• TASK TO COMPLETE
Copy every entry below verbatim, except for images.
─── SOURCE MATERIAL
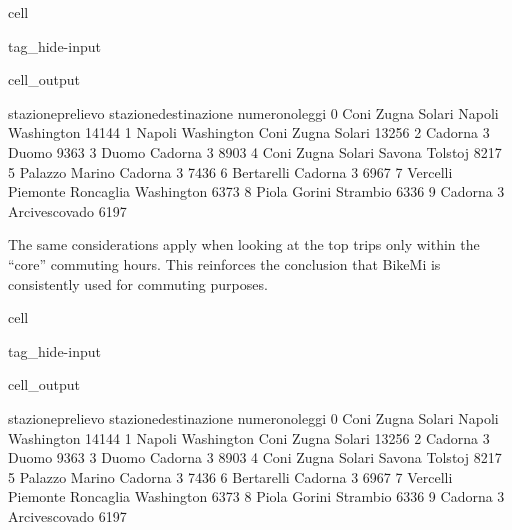 \documentclass[letterpaper,10pt,english]{jupyterBook}
\begin{document}
\begin{sphinxuseclass}{cell}
\begin{sphinxuseclass}{tag_hide-input}
\begin{sphinxuseclass}{cell_output}
\begin{sphinxVerbatim}[commandchars=\\\{\}]
     stazione\PYGZus{}prelievo   stazione\PYGZus{}destinazione  numero\PYGZus{}noleggi
0    Coni Zugna Solari     Napoli \PYGZhy{} Washington           14144
1  Napoli \PYGZhy{} Washington       Coni Zugna Solari           13256
2            Cadorna 3                   Duomo            9363
3                Duomo               Cadorna 3            8903
4    Coni Zugna Solari        Savona \PYGZhy{} Tolstoj            8217
5       Palazzo Marino               Cadorna 3            7436
6           Bertarelli               Cadorna 3            6967
7  Vercelli \PYGZhy{} Piemonte  Roncaglia \PYGZhy{} Washington            6373
8                Piola       Gorini \PYGZhy{} Strambio            6336
9            Cadorna 3           Arcivescovado            6197
\end{sphinxVerbatim}

\end{sphinxuseclass}
\end{sphinxuseclass}
\end{sphinxuseclass}
\sphinxAtStartPar
The same considerations apply when looking at the top trips only within the “core” commuting hours. This reinforces the conclusion that BikeMi is consistently used for commuting purposes.

\begin{sphinxuseclass}{cell}
\begin{sphinxuseclass}{tag_hide-input}
\begin{sphinxuseclass}{cell_output}
\begin{sphinxVerbatim}[commandchars=\\\{\}]
     stazione\PYGZus{}prelievo   stazione\PYGZus{}destinazione  numero\PYGZus{}noleggi
0    Coni Zugna Solari     Napoli \PYGZhy{} Washington           14144
1  Napoli \PYGZhy{} Washington       Coni Zugna Solari           13256
2            Cadorna 3                   Duomo            9363
3                Duomo               Cadorna 3            8903
4    Coni Zugna Solari        Savona \PYGZhy{} Tolstoj            8217
5       Palazzo Marino               Cadorna 3            7436
6           Bertarelli               Cadorna 3            6967
7  Vercelli \PYGZhy{} Piemonte  Roncaglia \PYGZhy{} Washington            6373
8                Piola       Gorini \PYGZhy{} Strambio            6336
9            Cadorna 3           Arcivescovado            6197
\end{sphinxVerbatim}

\end{sphinxuseclass}
\end{sphinxuseclass}
\end{sphinxuseclass}
\end{document}
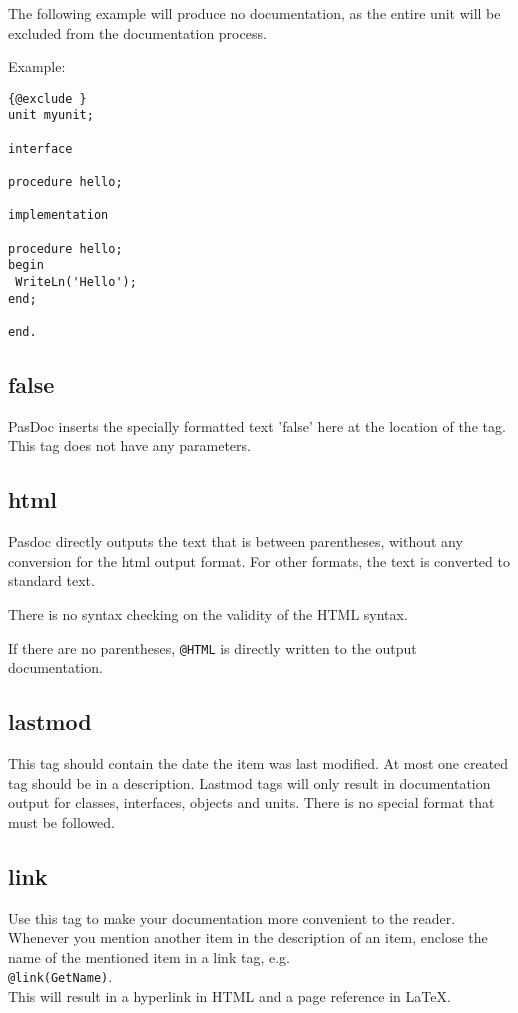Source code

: \documentclass[11pt]{article}
\begin{document}
The following example will produce no documentation, as the entire unit
will be excluded from the documentation process.

Example:
\begin{verbatim}
{@exclude }
unit myunit;

interface

procedure hello;

implementation

procedure hello;
begin
 WriteLn('Hello');
end;

end.
\end{verbatim}


\subsection{false}
PasDoc inserts the specially formatted text 'false' here
at the location of the tag. This tag does not have any
parameters.

\subsection{html}
Pasdoc directly outputs the text that is between parentheses,
without any conversion for the html output format. For other 
formats, the text is converted to standard text. 

There is no syntax checking on the validity of the HTML syntax.

If there are no parentheses, {\tt @HTML} is directly written
to the output documentation.

\subsection{lastmod}

This tag should contain the date the item was last modified.
At most one created tag should be in a description.
Lastmod tags will only result in documentation output for
classes, interfaces, objects and units.
There is no special format that must be followed.

\subsection{link}

Use this tag to make your documentation more convenient to the reader.
Whenever you mention another item in the description of an item,
enclose the name of the mentioned item in a link tag, e.g.\\
{\tt @link(GetName)}.\\
This will result in a hyperlink in HTML and a page reference in
\LaTeX.
\end{document}
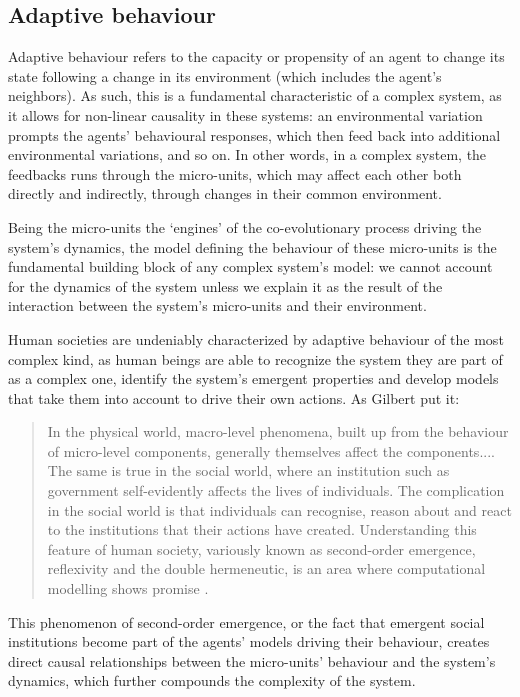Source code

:\documentclass[review]{elsarticle}
\begin{document}
\subsection{Adaptive behaviour}
Adaptive behaviour refers to the capacity or propensity of an agent to change its state following a change in its environment (which includes the agent's neighbors). As such, this is a fundamental characteristic of a complex system, as it allows for non-linear causality in these systems: an environmental variation prompts the agents' behavioural responses, which then feed back into additional environmental variations, and so on. In other words, in a complex system, the feedbacks runs through the micro-units, which may affect each other both directly and indirectly, through changes in their common environment. 

Being the micro-units the `engines' of the co-evolutionary process driving the system's dynamics, the model defining the behaviour of these micro-units is the fundamental building block of any complex system's model: we cannot account for the dynamics of the system unless we explain it as the result of the interaction between the system's micro-units and their environment.

Human societies are undeniably characterized by adaptive behaviour of the most complex kind, as human beings are able to recognize the system they are part of as a complex one, identify the system's emergent properties and develop models that take them into account to drive their own actions. As Gilbert put it:

\begin{quote}
In the physical world, macro-level phenomena, built up from the behaviour of micro-level components, generally themselves affect the components....
The same is true in the social world, where an institution such as government self-evidently affects the lives of individuals. The complication in the social world is that individuals can recognise, reason about and react to the institutions that their actions have created. Understanding this feature of human society, variously known as second-order emergence, reflexivity and the double hermeneutic, is an area where computational modelling shows promise \citep[][p. 5]{gilbert00}.
\end{quote}

This phenomenon of second-order emergence, or the fact that emergent social institutions become part of the agents' models driving their behaviour, creates direct causal relationships between the micro-units' behaviour and the system's dynamics, which further compounds the complexity of the system.
\end{document}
──────
• COMPLETED EXERCISE
 \documentclass[letterpaper,10pt,english]{jupyterBook}
\begin{document}
\begin{sphinxuseclass}{cell}
\begin{sphinxuseclass}{tag_hide-input}
\begin{sphinxuseclass}{cell_output}
\begin{sphinxVerbatim}[commandchars=\\\{\}]
     stazione\PYGZus{}prelievo   stazione\PYGZus{}destinazione  numero\PYGZus{}noleggi
0    Coni Zugna Solari     Napoli \PYGZhy{} Washington           14144
1  Napoli \PYGZhy{} Washington       Coni Zugna Solari           13256
2            Cadorna 3                   Duomo            9363
3                Duomo               Cadorna 3            8903
4    Coni Zugna Solari        Savona \PYGZhy{} Tolstoj            8217
5       Palazzo Marino               Cadorna 3            7436
6           Bertarelli               Cadorna 3            6967
7  Vercelli \PYGZhy{} Piemonte  Roncaglia \PYGZhy{} Washington            6373
8                Piola       Gorini \PYGZhy{} Strambio            6336
9            Cadorna 3           Arcivescovado            6197
\end{sphinxVerbatim}

\end{sphinxuseclass}
\end{sphinxuseclass}
\end{sphinxuseclass}
\sphinxAtStartPar
The same considerations apply when looking at the top trips only within the “core” commuting hours. This reinforces the conclusion that BikeMi is consistently used for commuting purposes.

\begin{sphinxuseclass}{cell}
\begin{sphinxuseclass}{tag_hide-input}
\begin{sphinxuseclass}{cell_output}
\begin{sphinxVerbatim}[commandchars=\\\{\}]
     stazione\PYGZus{}prelievo   stazione\PYGZus{}destinazione  numero\PYGZus{}noleggi
0    Coni Zugna Solari     Napoli \PYGZhy{} Washington           14144
1  Napoli \PYGZhy{} Washington       Coni Zugna Solari           13256
2            Cadorna 3                   Duomo            9363
3                Duomo               Cadorna 3            8903
4    Coni Zugna Solari        Savona \PYGZhy{} Tolstoj            8217
5       Palazzo Marino               Cadorna 3            7436
6           Bertarelli               Cadorna 3            6967
7  Vercelli \PYGZhy{} Piemonte  Roncaglia \PYGZhy{} Washington            6373
8                Piola       Gorini \PYGZhy{} Strambio            6336
9            Cadorna 3           Arcivescovado            6197
\end{sphinxVerbatim}

\end{sphinxuseclass}
\end{sphinxuseclass}
\end{sphinxuseclass}
\end{document}
Source code

: \documentclass[11pt]{article}
\begin{document}
The following example will produce no documentation, as the entire unit
will be excluded from the documentation process.

Example:
\begin{verbatim}
{@exclude }
unit myunit;

interface

procedure hello;

implementation

procedure hello;
begin
 WriteLn('Hello');
end;

end.
\end{verbatim}


\subsection{false}
PasDoc inserts the specially formatted text 'false' here
at the location of the tag. This tag does not have any
parameters.

\subsection{html}
Pasdoc directly outputs the text that is between parentheses,
without any conversion for the html output format. For other 
formats, the text is converted to standard text. 

There is no syntax checking on the validity of the HTML syntax.

If there are no parentheses, {\tt @HTML} is directly written
to the output documentation.

\subsection{lastmod}

This tag should contain the date the item was last modified.
At most one created tag should be in a description.
Lastmod tags will only result in documentation output for
classes, interfaces, objects and units.
There is no special format that must be followed.

\subsection{link}

Use this tag to make your documentation more convenient to the reader.
Whenever you mention another item in the description of an item,
enclose the name of the mentioned item in a link tag, e.g.\\
{\tt @link(GetName)}.\\
This will result in a hyperlink in HTML and a page reference in
\LaTeX.
\end{document}
Source code

:\documentclass[review]{elsarticle}
\begin{document}
\subsection{Adaptive behaviour}
Adaptive behaviour refers to the capacity or propensity of an agent to change its state following a change in its environment (which includes the agent's neighbors). As such, this is a fundamental characteristic of a complex system, as it allows for non-linear causality in these systems: an environmental variation prompts the agents' behavioural responses, which then feed back into additional environmental variations, and so on. In other words, in a complex system, the feedbacks runs through the micro-units, which may affect each other both directly and indirectly, through changes in their common environment. 

Being the micro-units the `engines' of the co-evolutionary process driving the system's dynamics, the model defining the behaviour of these micro-units is the fundamental building block of any complex system's model: we cannot account for the dynamics of the system unless we explain it as the result of the interaction between the system's micro-units and their environment.

Human societies are undeniably characterized by adaptive behaviour of the most complex kind, as human beings are able to recognize the system they are part of as a complex one, identify the system's emergent properties and develop models that take them into account to drive their own actions. As Gilbert put it:

\begin{quote}
In the physical world, macro-level phenomena, built up from the behaviour of micro-level components, generally themselves affect the components....
The same is true in the social world, where an institution such as government self-evidently affects the lives of individuals. The complication in the social world is that individuals can recognise, reason about and react to the institutions that their actions have created. Understanding this feature of human society, variously known as second-order emergence, reflexivity and the double hermeneutic, is an area where computational modelling shows promise \citep[][p. 5]{gilbert00}.
\end{quote}

This phenomenon of second-order emergence, or the fact that emergent social institutions become part of the agents' models driving their behaviour, creates direct causal relationships between the micro-units' behaviour and the system's dynamics, which further compounds the complexity of the system.
\end{document}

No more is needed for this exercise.